Guiding principles for enterprise SaaS product design teams.
As a product designer, there are a tremendous number of factors that can be taken into account when forming a new user experience. To streamline the decision making and crystalize the experience around guiding principles, I put together the following four pillars to guide design decisions throughout Tealium’s products.
While developed particularly for Tealium’s benefit, they apply well to all enterprise SaaS products. These products have a user base in which the user is not the purchaser, they typically deal with complex and technical domains, as well as encapsulate the management of huge amounts of data. Whether managing IoT devices, sales pipelines, logistics, people, or events, the following principles will guide product designers in the direction of great experiences for the end users.
Pillar 1: Clarity
Ensure the user is able to understand what they are looking at, know what is going on, and how things are related.
- Provide orientation information so the user knows where they are and what they are looking at.
- Show relationships, and dependencies between items.
- Build confidence through success messaging or provide detailed error messages that inform users on what went wrong.
- Provide contextual help and resource links when a user may not be familiar with a concept.

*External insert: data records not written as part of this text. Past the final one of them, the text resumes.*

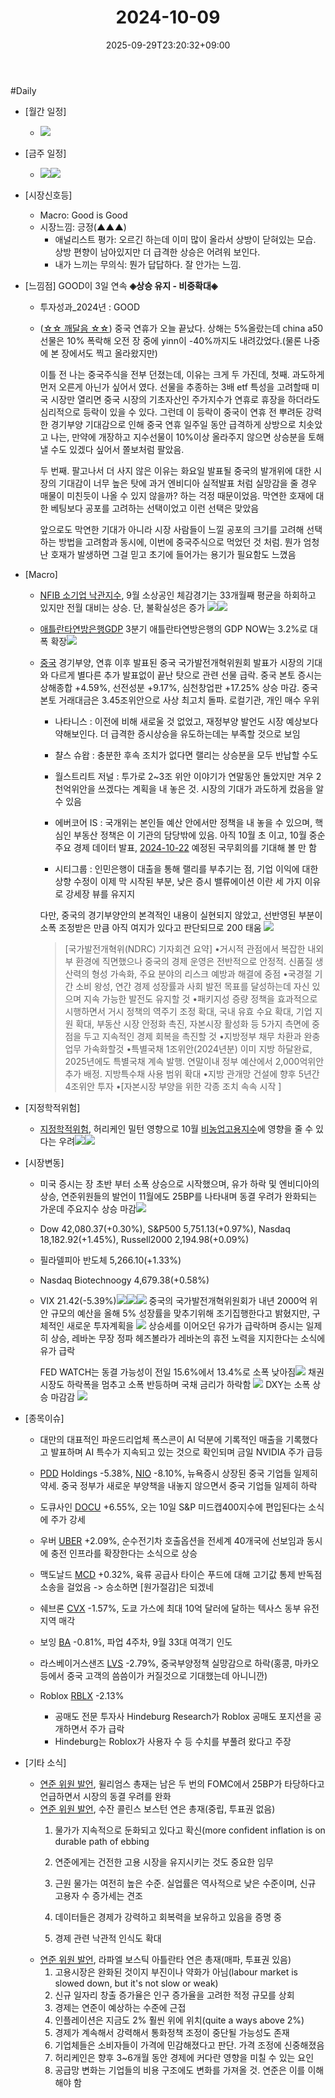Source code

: ﻿---
title: "2024-10-09"
date: 2025-09-29T23:20:32+09:00
lastmod: 2025-10-02T20:04:46+09:00
type: docs
sidebar:
  open: true
weight: 7
---
<div style="display:none">
  <meta property="article:published_time" content="2025-09-29T14:20:32Z" />
  <meta property="article:modified_time" content="2025-10-02T11:04:46Z" />
</div>
#Daily 

- [월간 일정]
	- ![](Pasted%20image%2020241004221853.png)

- [금주 일정]
	- ![](Pasted%20image%2020241004222226.png)![](Pasted%20image%2020241004221834.png)

- [시장신호등]
	- Macro: Good is Good
	- 시장느낌: 긍정(▲▲▲)
		- 애널리스트 평가: 오르긴 하는데 이미 많이 올라서 상방이 닫혀있는 모습. 상방 편향이 남아있지만 더 급격한 상승은 어려워 보인다.
		- 내가 느끼는 무의식: 뭔가 답답하다. 잘 안가는 느낌.

- [느낌점]  GOOD이 3일 연속 **◈상승 유지 - 비중확대◈** 
	- 투자성과_2024년 : GOOD
	- ([☆☆ 깨달음 ☆☆](/daily-summary/깨달음/)) 중국 연휴가 오늘 끝났다. 상해는 5%올랐는데 china a50 선물은 10% 폭락해 오전 장 중에 yinn이 -40%까지도 내려갔었다.(물론 나중에 본 장에서도 찍고 올라왔지만)
	  
	  이틀 전 나는 중국주식을 전부 던졌는데, 이유는 크게 두 가진데, 첫째. 과도하게 먼저 오른게 아닌가 싶어서 였다. 선물을 추종하는 3배 etf 특성을 고려할때 미국 시장만 열리면 중국 시장의 기초자산인 주가지수가 연휴로 휴장을 하더라도 심리적으로 등락이 있을 수 있다. 그런데 이 등락이 중국이 연휴 전 뿌려둔 강력한 경기부양 기대감으로 인해 중국 연휴 일주일 동안 급격하게 상방으로 치솟았고 나는, 만약에 개장하고 지수선물이 10%이상 올라주지 않으면 상승분을 토해낼 수도 있겠다 싶어서 쫄보처럼 팔았음. 
	  
	  두 번째. 팔고나서 더 사지 않은 이유는 화요일 발표될 중국의 발개위에 대한 시장의 기대감이 너무 높은 탓에 과거 엔비디아 실적발표 처럼 실망감을 줄 경우  매물이 미친듯이 나올 수 있지 않을까? 하는 걱정 때문이었음. 막연한 호재에 대한 베팅보다 공포를 고려하는 선택이었고 이런 선택은 맞았음
	  
	  앞으로도 막연한 기대가 아니라 시장 사람들이 느낄 공포의 크기를 고려해 선택하는 방법을 고려함과 동시에, 이번에 중국주식으로 먹었던 것 처럼. 뭔가 엄청난 호재가 발생하면 그걸 믿고 초기에 들어가는 용기가 필요함도 느꼈음

- [Macro]
	- [NFIB 소기업 낙관지수](/industry-study/nfib-소기업-낙관지수/), 9월 소상공인 체감경기는 33개월째 평균을 하회하고 있지만 전월 대비는 상승. 단, 불확실성은 증가 ![](Pasted%20image%2020241009073331.png)![](Pasted%20image%2020241009073313.png)
	- [애틀란타연방은행GDP](/industry-study/1경제매크로1경기애틀란타연방은행gdp/) 3분기 애틀란타연방은행의 GDP NOW는 3.2%로 대폭 확장![](Pasted%20image%2020241009085935.png)
	- [중국](/industry-study/4국가중국/) 경기부양, 연휴 이후 발표된 중국 국가발전개혁위원회 발표가 시장의 기대와 다르게 별다른 추가 발표없이 끝난 탓으로 관련 선물 급락. 중국 본토 증시는 상해종합 +4.59%, 선전성분 +9.17%, 심천창업판 +17.25% 상승 마감. 중국 본토 거래대금은 3.45조위안으로 사상 최고치 돌파. 로컬기관, 개인 매수 우위
	  
		- 나타니스 : 이전에 비해 새로울 것 없었고, 재정부양 발언도 시장 예상보다 약해보인다. 더 급격한 증시상승을 유도하는데는 부족할 것으로 보임
		  
		- 챨스 슈왑 : 충분한 후속 조치가 없다면 랠리는 상승분을 모두 반납할 수도
		  
		- 월스트리트 저널 : 투가로 2~3조 위안 이야기가 연말동안 돌았지만 겨우 2천억위안을 쓰겠다는 계획을 내 놓은 것. 시장의 기대가 과도하게 컸음을 알 수 있음
		  
		- 에버코어 IS : 국개위는 본인들 예산 안에서만 정책을 내 놓을 수 있으며, 핵심인 부동산 정책은 이 기관의 담당밖에 있음. 아직 10월 초 이고, 10월 중순 주요 경제 데이터 발표, [2024-10-22](/daily-summary/2024-10-22/) 예정된 국무회의를 기대해 볼 만 함
		  
		- 시티그룹 : 인민은행이 대출을 통해 랠리를 부추기는 점, 기업 이익에 대한 상향 수정이 이제 막 시작된 부분, 낮은 증시 밸류에이션 이란 세 가지 이유로 강세장 뷰를 유지지
	  
	  다만, 중국의 경기부양안의 본격적인 내용이 실현되지 않았고, 선반영된 부분이 소폭 조정받은 만큼 아직 여지가 있다고 판단되므로 200 태움
	   ![](Pasted%20image%2020241009081403.png)
	  >[국가발전개혁위(NDRC) 기자회견 요약] 
		•거시적 관점에서 복잡한 내외부 환경에 직면했으나 중국의 경제 운영은 전반적으로 안정적. 신품질 생산력의 형성 가속화, 주요 분야의 리스크 예방과 해결에 중점
		•국경절 기간 소비 왕성, 연간 경제 성장률과 사회 발전 목표를 달성하는데 자신 있으며 지속 가능한 발전도 유지할 것
		•패키지성 증량 정책을 효과적으로 시행하면서 거시 정책의 역주기 조정 확대, 국내 유효 수요 확대, 기업 지원 확대, 부동산 시장 안정화 촉진, 자본시장 활성화 등 5가지 측면에 중점을 두고 지속적인 경제 회복을 촉진할 것
		•지방정부 채무 차환과 완충 업무 가속화할것 
		•특별국채 1조위안(2024년분) 이미 지방 하달완료, 2025년에도 특별국채 계속 발행. 연말이내 정부 예산에서 2,000억위안 추가 배정. 지방특수채 사용 범위 확대
		•지방 관개망 건설에 향후 5년간 4조위안 투자 
		•[자본시장 부양을 위한 각종 조치 속속 시작 ]

- [지정학적위험]
	- [지정학적위험](/industry-study/지정학적위험/), 허리케인 밀턴 영향으로 10월 [비농업고용지수](/industry-study/비농업고용지수/)에 영향을 줄 수 있다는 우려![](Pasted%20image%2020241009090940.png)![](Pasted%20image%2020241009081647.png)

- [시장변동]
	- 미국 증시는 장 초반 부터 소폭 상승으로 시작했으며, 유가 하락 및 엔비디아의 상승, 연준위원들의 발언이 11월에도 25BP를 나타내며 동결 우려가 완화되는 가운데 주요지수 상승 마감![](Pasted%20image%2020241009084840.png)
	- Dow 42,080.37(+0.30%), S&P500 5,751.13(+0.97%), Nasdaq 18,182.92(+1.45%), Russell2000 2,194.98(+0.09%)
	- 필라델피아 반도체 5,266.10(+1.33%)
	- Nasdaq Biotechnoogy 4,679.38(+0.58%)
	- VIX 21.42(-5.39%)![](Pasted%20image%2020241009082111.png)![](Pasted%20image%2020241009082030.png)![](Pasted%20image%2020241009082026.png)
	  중국의 국가발전개혁위원회가 내년 2000억 위안 규모의 예산을 올해 5% 성장률을 맞추기위해 조기집행한다고 밝혔지만, 구체적인 새로운 투자계획을 
	  ![](Pasted%20image%2020241009082212.png)
	  상승세를 이어오던 유가가 급락하며 증시는 일제히 상승, 레바논 무장 정파 헤즈볼라가 레바논의 휴전 노력을 지지한다는 소식에 유가 급락
	  
	  FED WATCH는 동결 가능성이 전일 15.6%에서 13.4%로 소폭 낮아짐![](Pasted%20image%2020241009083629.png)
	  채권시장도 하락폭을 멈추고 소폭 반등하며 국채 금리가 하락함
	  ![](Pasted%20image%2020241009083705.png)
	  DXY는 소폭 상승 마감감
	  ![](Pasted%20image%2020241009083826.png)

- [종목이슈]
	- 대만의 대표적인 파운드리업체 폭스콘이 AI 덕분에 기록적인 매출을 기록했다고 발표하며 AI 특수가 지속되고 있는 것으로 확인되며 금일 NVIDIA 주가 급등
	  
	- [PDD](/company-analysis/pdd/) Holdings -5.38%,  [NIO](/company-analysis/nio/) -8.10%, 뉴욕증시 상장된 중국 기업들 일제히 약세. 중국 정부가 새로운 부양책을 내놓지 않으면서 중국 기업들 일제히 하락
	  
	- 도큐사인 [DOCU](/company-analysis/docu/) +6.55%, 오는 10일 S&P 미드캡400지수에 편입된다는 소식에 주가 강세
	  
	- 우버 [UBER](/company-analysis/uber/) +2.09%, 순수전기차 호출옵션을 전세계 40개국에 선보임과 동시에 충전 인프라를 확장한다는 소식으로 상승
	  
	- 맥도날드 [MCD](/company-analysis/mcd/) +0.32%, 육류 공급사 타이슨 푸드에 대해 고기값 통제 반독점 소송을 걸었음 -> 승소하면 [원가절감]은 되겠네
	  
	- 쉐브론 [CVX](/company-analysis/cvx/) -1.57%, 도쿄 가스에 최대 10억 달러에 달하는 텍사스 동부 유전지역 매각
	  
	- 보잉 [BA](/company-analysis/ba/) -0.81%, 파업 4주차, 9월 33대 여객기 인도
	  
	- 라스베이거스샌즈 [LVS](/company-analysis/lvs/) -2.79%, 중국부양정책 실망감으로 하락(홍콩, 마카오 등에서 중국 고객의 씀씀이가 커질것으로 기대했는데 아니니깐)
	  
	- Roblox [RBLX](/company-analysis/rblx/) -2.13%
		- 공매도 전문 투자사 Hindeburg Research가 Roblox 공매도 포지션을 공개하면서 주가 급락
		- Hindeburg는 Roblox가 사용자 수 등 수치를 부풀려 왔다고 주장

- [기타 소식]
	- [연준 위원 발언](/industry-study/연준-위원-발언/), 윌리엄스 총재는 남은 두 번의 FOMC에서 25BP가 타당하다고 언급하면서 시장의 동결 우려를 완화
	- [연준 위원 발언](/industry-study/연준-위원-발언/), 수잔 콜린스 보스턴 연은 총재(중립, 투표권 없음)
		1. 물가가 지속적으로 둔화되고 있다고 확신(more confident inflation is on durable path of ebbing
		
		2. 연준에게는 건전한 고용 시장을 유지시키는 것도 중요한 임무
		
		3. 근원 물가는 여전히 높은 수준. 실업률은 역사적으로 낮은 수준이며, 신규 고용자 수 증가세는 견조
		
		4. 데이터들은 경제가 강력하고 회복력을 보유하고 있음을 증명 중
		
		5. 경제 관련 낙관적 인식도 확대
	- [연준 위원 발언](/industry-study/연준-위원-발언/), 라파엘 보스틱 아틀란타 연은 총재(매파, 투표권 있음)
		1. 고용시장은 완화된 것이지 부진이나 약화가 아님(labour market is slowed down, but it's not slow or weak)
		2. 신규 일자리 창출 증가율은 인구 증가율을 고려한 적정 규모를 상회
		3. 경제는 연준이 예상하는 수준에 근접
		4. 인플레이션은 지금도 2% 훨씬 위에 위치(quite a ways above 2%)
		5. 경제가 계속해서 강력해서 통화정책 조정이 중단될 가능성도 존재
		6. 기업체들은 소비자들이 가격에 민감해졌다고 판단. 가격 조정에 신중해졌음
		7. 허리케인은 향후 3~6개월 동안 경제에 커다란 영향을 미칠 수 있는 요인
		8. 공급망 변화는 기업들의 비용 구조에도 변화를 가져올 것. 연준은 이를 이해해야 함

- Display insightful information by distilling multiple pieces of data into easy to consume visuals.
Pillar 1: Usability
Ensure users are able to complete their objectives without getting lost and confused about what to do next.
- Make information actionable from any context. (states, configurations, errors, warnings, etc...)
- Maintain goal oriented workflows.
- Streamline workflows by: a. Design for the new user first in mind. b. Design optimizations for experienced users. c. Design the workflow based on the data from the user research.
- Maintain consistency but not compromise the clarity in the current context. The current context beats consistency.
Pillar 1: Efficiency
Ensure the user can complete objectives quickly and succinctly.
- Streamline common tasks by using wizards by allowing repeated actions to be done in bulk, utilize wizards and templates, and provide contextual navigation shortcuts.
- Provide meaningful default values.
- Don't ask users to enter information twice.
- Pre-focus cursor in input fields.
- Enable keyboard shortcuts.
- Ensure extreme conditions are considered (1000s of items in list).
Pillar 1: Accessibility
Ensure the user can complete objectives quickly and succinctly.
- Don't rely on color alone to indicate state or status.
- Minimize use of low-contrast colors and very small font sizes.
- Provide tooltips on any text that may get cut off.
- Enable keyboard usage and ensure the optimal tab order.
- Ensure translated text fits the provided area (German +50%).
- Check contrast on projectors and TVs.